U.S. lawmakers propose legislation to allow citizens to sue ICE. A CT senator is leading the way

As U.S. Immigration and Customs Enforcement operations are spreading across the nation, U.S. Sen. Richard Blumenthal is proposing legislation to allow people to sue ICE agents for violating their civil and constitutional rights.

The proposal comes amid the fatal shooting of a 37-year-old mother in Minneapolis and widespread protests against ICE operations under President Donald Trump’s administration. Under Blumenthal’s proposal, the legislation would allow cases to be heard in civil court.

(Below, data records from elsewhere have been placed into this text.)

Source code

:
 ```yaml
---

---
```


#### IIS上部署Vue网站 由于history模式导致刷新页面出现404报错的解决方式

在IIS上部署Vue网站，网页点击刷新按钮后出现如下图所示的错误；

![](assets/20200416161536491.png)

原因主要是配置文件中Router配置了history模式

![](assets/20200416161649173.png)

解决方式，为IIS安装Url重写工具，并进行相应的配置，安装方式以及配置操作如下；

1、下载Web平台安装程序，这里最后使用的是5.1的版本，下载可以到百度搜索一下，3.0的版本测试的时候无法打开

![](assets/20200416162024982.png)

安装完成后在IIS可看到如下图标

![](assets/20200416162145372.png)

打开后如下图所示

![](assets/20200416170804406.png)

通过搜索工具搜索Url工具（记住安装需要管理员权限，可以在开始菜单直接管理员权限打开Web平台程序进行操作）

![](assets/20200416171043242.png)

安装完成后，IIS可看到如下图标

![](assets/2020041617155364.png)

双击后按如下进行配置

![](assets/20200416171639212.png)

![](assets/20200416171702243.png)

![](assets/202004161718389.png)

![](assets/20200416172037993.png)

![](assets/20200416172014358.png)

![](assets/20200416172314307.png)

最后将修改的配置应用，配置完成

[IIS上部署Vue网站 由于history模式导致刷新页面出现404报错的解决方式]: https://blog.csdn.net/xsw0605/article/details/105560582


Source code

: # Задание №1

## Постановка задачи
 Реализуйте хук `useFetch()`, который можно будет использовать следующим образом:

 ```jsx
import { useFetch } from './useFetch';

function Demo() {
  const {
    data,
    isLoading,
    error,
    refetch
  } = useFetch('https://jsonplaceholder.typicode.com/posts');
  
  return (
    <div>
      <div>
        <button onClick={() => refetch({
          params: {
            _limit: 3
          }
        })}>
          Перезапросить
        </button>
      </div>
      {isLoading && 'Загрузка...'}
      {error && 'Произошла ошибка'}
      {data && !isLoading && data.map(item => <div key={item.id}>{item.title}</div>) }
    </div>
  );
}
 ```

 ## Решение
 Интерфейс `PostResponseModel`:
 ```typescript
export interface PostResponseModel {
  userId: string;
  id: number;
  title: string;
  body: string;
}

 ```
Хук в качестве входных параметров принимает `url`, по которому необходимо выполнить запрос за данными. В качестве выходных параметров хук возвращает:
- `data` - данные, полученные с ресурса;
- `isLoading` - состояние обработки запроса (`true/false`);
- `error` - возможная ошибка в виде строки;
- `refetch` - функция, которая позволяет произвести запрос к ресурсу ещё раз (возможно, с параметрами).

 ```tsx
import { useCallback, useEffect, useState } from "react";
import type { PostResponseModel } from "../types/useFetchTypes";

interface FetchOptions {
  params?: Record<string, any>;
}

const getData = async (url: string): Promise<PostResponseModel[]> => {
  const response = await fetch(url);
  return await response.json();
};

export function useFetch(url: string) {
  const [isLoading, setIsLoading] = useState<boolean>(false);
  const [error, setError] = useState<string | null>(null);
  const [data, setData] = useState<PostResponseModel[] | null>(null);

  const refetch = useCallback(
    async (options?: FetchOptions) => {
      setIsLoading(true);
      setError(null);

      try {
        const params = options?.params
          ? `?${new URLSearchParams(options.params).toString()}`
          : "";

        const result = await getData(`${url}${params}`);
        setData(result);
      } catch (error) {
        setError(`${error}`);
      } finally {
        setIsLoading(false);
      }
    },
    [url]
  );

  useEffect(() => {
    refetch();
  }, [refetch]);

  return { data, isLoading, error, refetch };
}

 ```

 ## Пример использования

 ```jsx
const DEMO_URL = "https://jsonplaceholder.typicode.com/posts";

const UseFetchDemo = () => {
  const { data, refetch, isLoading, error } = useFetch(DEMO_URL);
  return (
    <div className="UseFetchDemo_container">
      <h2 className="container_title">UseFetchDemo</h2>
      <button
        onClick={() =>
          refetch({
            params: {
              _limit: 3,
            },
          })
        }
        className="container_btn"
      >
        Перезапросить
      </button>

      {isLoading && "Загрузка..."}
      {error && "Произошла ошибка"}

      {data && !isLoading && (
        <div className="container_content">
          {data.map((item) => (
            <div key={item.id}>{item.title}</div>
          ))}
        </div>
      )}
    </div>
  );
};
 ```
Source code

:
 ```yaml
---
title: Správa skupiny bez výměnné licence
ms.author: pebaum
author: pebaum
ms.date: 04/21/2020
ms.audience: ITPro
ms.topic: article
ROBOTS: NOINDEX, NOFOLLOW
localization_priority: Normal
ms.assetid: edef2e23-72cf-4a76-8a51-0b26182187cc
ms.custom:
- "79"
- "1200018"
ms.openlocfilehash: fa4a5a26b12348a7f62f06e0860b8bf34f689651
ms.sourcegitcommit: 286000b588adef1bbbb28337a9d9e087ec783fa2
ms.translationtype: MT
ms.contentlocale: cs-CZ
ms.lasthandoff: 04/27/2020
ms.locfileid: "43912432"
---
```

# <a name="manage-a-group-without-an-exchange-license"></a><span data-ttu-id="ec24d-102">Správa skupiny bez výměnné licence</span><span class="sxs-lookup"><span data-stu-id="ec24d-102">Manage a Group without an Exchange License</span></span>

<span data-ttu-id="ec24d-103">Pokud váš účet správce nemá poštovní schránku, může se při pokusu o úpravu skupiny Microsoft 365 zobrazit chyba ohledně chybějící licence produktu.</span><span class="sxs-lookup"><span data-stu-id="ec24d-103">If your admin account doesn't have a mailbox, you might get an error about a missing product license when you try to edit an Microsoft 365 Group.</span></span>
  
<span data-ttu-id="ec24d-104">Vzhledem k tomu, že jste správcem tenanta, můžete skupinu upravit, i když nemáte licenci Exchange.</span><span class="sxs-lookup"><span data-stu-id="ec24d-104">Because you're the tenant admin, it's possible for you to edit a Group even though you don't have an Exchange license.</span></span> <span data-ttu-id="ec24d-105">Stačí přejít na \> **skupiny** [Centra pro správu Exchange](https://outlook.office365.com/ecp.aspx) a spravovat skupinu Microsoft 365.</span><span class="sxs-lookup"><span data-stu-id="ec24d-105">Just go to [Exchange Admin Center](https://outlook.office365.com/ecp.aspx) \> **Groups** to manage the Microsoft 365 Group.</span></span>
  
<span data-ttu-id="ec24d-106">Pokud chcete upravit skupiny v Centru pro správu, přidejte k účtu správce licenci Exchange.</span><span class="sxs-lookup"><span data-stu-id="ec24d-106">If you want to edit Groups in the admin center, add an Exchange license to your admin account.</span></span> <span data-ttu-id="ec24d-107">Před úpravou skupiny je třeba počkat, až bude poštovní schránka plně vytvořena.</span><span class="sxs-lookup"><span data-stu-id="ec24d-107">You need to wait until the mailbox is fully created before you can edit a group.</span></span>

Under current law, federal law enforcement officers have qualified immunity from civil cases, shielding them from lawsuits. But federal law enforcement are not shielded from prosecution for committing crimes, he said.

The Accountability for Federal Law Enforcement Act, co-introduced by Blumenthal and U.S. Sen. Alex Padilla (D-California) in December, would authorize states to bring civil actions against federal agencies whose violations of the law pose an imminent and substantial risk to public safety or constitutional rights. Blumenthal said he introduced the legislation before the controversial killing of Renee Good by ICE agent Jonathan Ross on Jan. 7 in Minneapolis.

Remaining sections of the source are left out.